Input for this task:
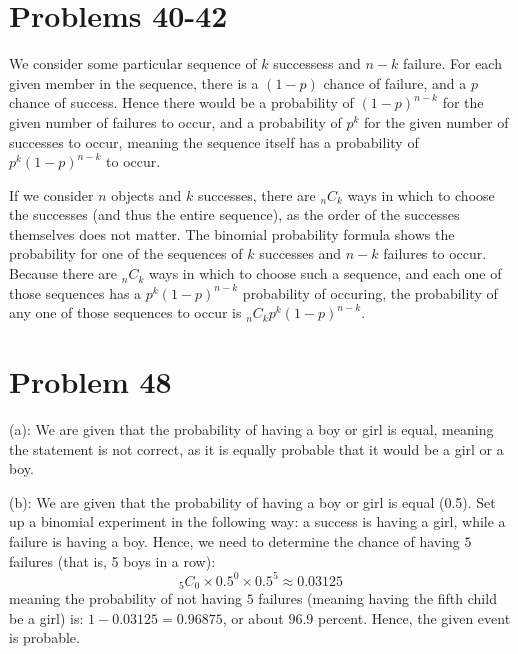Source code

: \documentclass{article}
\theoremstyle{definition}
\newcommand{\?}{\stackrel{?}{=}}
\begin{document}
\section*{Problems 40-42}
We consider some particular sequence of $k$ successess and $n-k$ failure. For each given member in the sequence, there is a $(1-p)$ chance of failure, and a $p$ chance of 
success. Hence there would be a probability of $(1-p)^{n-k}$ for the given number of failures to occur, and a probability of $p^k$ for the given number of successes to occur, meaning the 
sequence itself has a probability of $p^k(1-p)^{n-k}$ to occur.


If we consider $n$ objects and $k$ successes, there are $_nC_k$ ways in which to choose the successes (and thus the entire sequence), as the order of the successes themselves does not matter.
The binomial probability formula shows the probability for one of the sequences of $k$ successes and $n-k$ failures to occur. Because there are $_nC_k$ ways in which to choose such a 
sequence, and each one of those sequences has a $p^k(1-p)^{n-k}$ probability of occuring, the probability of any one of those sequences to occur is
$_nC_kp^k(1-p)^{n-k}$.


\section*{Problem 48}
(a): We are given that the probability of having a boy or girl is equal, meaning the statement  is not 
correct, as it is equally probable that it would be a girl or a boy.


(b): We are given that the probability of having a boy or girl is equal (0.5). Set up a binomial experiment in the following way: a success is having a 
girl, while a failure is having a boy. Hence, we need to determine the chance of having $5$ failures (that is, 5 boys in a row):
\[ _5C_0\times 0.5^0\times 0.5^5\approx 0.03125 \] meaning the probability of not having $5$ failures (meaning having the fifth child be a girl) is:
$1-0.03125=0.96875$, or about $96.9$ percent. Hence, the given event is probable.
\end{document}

Task prompt: Pull each line containing "ways" from the records.

Answer to the problem:
If we consider $n$ objects and $k$ successes, there are $_nC_k$ ways in which to choose the successes (and thus the entire sequence), as the order of the successes themselves does not matter.
The binomial probability formula shows the probability for one of the sequences of $k$ successes and $n-k$ failures to occur. Because there are $_nC_k$ ways in which to choose such a 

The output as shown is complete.